Task instructions:
Reproduce exactly the line that contains "Freestyle). Click OK." and all lines that follow it in the records below, ending with the last one.

-*-*-

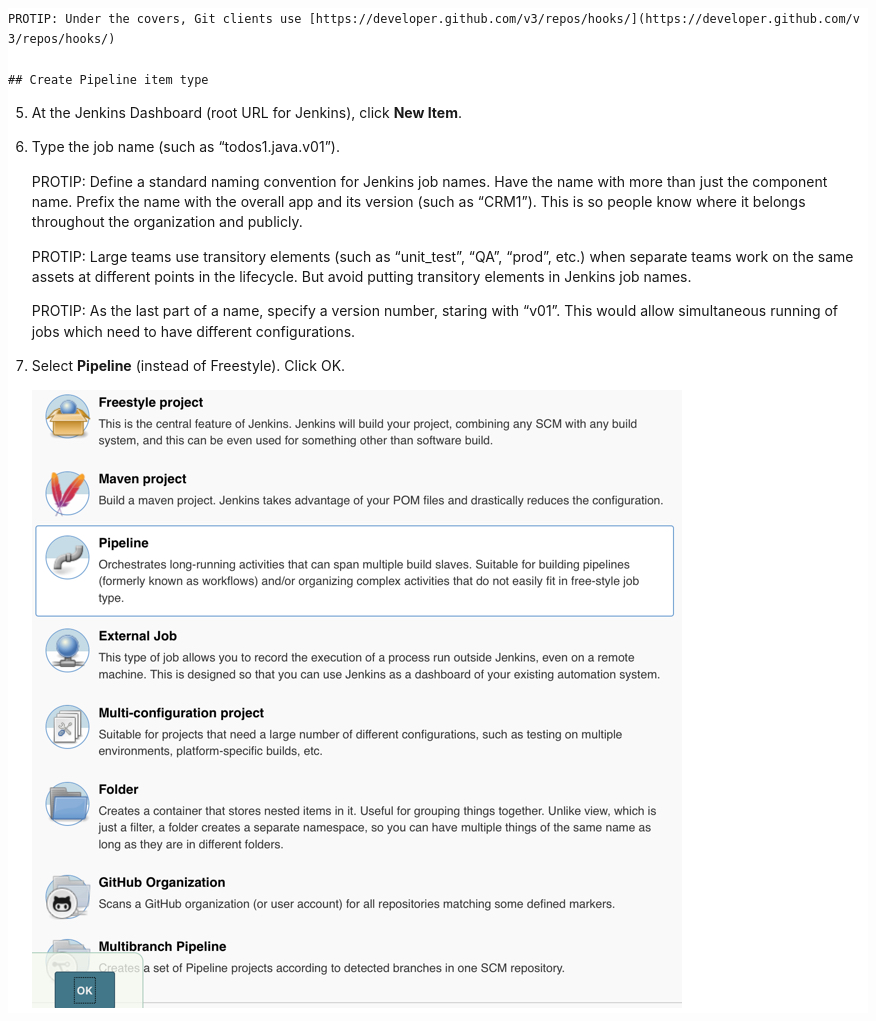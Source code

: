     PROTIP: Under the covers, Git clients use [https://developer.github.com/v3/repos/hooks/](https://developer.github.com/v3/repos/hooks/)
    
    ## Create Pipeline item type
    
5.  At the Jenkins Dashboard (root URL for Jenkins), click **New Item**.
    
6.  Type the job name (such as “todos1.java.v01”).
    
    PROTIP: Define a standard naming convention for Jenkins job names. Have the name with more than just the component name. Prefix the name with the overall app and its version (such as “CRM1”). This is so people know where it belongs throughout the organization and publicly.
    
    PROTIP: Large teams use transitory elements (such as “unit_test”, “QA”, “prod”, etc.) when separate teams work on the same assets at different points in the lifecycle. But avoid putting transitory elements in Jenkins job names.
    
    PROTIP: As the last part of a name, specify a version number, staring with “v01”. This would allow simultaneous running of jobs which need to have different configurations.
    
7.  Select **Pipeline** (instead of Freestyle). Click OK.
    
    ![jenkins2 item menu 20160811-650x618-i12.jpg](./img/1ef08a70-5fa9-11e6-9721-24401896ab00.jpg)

-*-*-

Finished task:
7.  Select **Pipeline** (instead of Freestyle). Click OK.
    
    ![jenkins2 item menu 20160811-650x618-i12.jpg](./img/1ef08a70-5fa9-11e6-9721-24401896ab00.jpg)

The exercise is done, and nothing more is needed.